My comment is about this sentence: >Perhaps my least favorite feature of Python ...

ngoldbaum · on Jan 13, 2020

POSIX APIs take bytes, generally. Python wraps these APIs to take unicode and doesn't allow you to pass bytes, even if you need to. Filenames, for example, are just bytes, and if you force them to always be valid unicode you will make it so that you can't interact with files that have names that aren't valid unicode. That's just one example.

chaosite · on Jan 13, 2020

This is false since Python 3.6.

https://docs.python.org/3/glossary.html#term-path-like-objec...

morelisp · on Jan 13, 2020

An extremely frustrating part of the Python 3 migration is how many times Python module maintainers have had to hear "oh, now it's safe to migrate." This page currently leads off with a comment saying it's been fine any time since 3.4. You say 3.6. When I was maintaining a popular Python module, I heard the same at 3.1, and 3.2. (I didn't maintain it long after that.)

joshuamorton · on Jan 13, 2020

There are very few places where the bytes/string difference matters for posix paths. Python is far from the only popular tool to assume paths must be valid unicode.

morelisp · on Jan 13, 2020

> There are very few places where the bytes/string difference matters for posix paths.

It's nothing to do with "places", points in your program, or entry points into the stdlib. It's entire about what path names you need to process, and for large classes of software you have zero control over that. If you have a path that doesn't encode properly with your LC_CTYPE, you're in for a bad time with Python 3. (Of course you won't if you control all your own path names, but then you also don't have a problem assuming and enforcing ASCII.)

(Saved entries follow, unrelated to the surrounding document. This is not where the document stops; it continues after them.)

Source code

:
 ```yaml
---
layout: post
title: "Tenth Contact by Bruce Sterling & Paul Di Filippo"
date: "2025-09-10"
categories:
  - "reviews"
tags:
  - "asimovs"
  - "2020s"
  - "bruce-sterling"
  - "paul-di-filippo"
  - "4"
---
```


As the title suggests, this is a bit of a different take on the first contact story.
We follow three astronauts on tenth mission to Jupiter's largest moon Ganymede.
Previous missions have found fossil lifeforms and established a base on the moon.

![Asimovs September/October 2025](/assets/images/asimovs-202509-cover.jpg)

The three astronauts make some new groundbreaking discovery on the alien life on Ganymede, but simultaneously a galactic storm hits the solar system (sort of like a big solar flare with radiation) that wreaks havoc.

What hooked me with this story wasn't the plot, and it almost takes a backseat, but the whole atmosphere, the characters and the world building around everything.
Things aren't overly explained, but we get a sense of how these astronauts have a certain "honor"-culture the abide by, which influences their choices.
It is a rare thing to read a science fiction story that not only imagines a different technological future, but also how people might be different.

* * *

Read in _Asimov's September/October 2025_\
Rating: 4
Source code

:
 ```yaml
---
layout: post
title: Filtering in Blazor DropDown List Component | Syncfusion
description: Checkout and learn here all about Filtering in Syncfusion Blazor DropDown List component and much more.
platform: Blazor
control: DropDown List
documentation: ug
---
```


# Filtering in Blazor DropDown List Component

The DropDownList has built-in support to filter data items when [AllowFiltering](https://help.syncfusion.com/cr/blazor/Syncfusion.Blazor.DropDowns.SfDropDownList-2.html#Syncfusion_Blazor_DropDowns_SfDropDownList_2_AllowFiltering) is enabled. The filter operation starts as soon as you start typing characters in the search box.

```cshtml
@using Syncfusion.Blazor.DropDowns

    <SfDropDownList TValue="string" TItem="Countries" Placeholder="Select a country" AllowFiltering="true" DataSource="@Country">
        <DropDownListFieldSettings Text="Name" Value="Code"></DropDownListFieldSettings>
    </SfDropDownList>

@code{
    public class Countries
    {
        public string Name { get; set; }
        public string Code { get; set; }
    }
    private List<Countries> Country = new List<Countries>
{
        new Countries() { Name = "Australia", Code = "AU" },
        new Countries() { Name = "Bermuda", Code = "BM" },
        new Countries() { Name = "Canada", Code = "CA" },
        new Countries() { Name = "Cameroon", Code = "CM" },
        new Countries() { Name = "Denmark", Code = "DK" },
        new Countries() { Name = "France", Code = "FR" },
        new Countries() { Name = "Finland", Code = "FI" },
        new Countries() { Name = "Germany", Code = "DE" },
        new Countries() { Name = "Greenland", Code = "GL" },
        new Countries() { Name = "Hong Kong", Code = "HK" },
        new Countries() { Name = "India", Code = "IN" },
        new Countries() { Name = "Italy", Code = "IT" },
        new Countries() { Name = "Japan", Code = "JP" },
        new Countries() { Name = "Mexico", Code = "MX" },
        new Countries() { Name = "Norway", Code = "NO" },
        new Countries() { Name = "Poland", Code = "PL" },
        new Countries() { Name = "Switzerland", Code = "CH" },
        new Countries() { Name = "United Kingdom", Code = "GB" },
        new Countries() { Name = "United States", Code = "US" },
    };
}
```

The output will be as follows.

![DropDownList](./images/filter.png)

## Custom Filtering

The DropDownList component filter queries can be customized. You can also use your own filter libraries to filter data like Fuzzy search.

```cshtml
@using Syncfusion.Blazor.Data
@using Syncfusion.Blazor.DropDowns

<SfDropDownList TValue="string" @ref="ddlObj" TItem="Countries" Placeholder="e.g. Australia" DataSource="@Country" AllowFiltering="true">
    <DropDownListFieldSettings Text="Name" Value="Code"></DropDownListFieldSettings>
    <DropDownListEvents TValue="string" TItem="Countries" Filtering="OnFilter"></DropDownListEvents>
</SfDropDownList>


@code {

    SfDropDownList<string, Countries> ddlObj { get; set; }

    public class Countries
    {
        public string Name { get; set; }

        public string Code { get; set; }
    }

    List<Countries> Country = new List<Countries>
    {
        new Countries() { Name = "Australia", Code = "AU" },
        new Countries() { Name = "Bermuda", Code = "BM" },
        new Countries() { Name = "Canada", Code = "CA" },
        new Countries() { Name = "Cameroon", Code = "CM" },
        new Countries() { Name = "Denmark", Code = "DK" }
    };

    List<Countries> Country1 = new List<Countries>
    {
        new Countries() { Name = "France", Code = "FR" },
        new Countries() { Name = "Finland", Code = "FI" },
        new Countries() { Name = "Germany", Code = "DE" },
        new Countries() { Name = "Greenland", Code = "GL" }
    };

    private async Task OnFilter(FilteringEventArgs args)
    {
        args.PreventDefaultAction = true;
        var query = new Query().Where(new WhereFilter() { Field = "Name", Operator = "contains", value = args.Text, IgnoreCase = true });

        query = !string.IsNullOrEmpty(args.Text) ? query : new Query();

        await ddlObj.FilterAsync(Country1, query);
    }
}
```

People were still migrating home systems to Unicode-compatible encodings long after Py3 came out. I still find files in archives with paths in weird (and undeclared/undeclarable) encodings. Lots of people had such files; non-native English speakers were the most likely to have them.

> Python is far from the only popular tool to assume paths must be valid unicode.

It and Java are the only ones I use regularly. Java doesn't have a good reputation for playing well with the outside world, vs. Python which had been sold for years as "better shell scripts."

masklinn · on Jan 14, 2020

> There are very few places where the bytes/string difference matters for posix paths.

There’s only every single input from the system at large, no big.

joshuamorton · on Jan 14, 2020

I don't quite agree. There's lots of systems where it's always unicode, and the a lot of systems where it's always ASCII, and then some systems where stuff is weird (and should be unicode :x)

chaosite · on Jan 13, 2020

There was a different API to get this behavior since 3.4: https://www.python.org/dev/peps/pep-0428/#id39

masklinn · on Jan 13, 2020

Which means it's been true (and broken) for many many years until maintainers finally succumbed to external pressure and unbroke the API.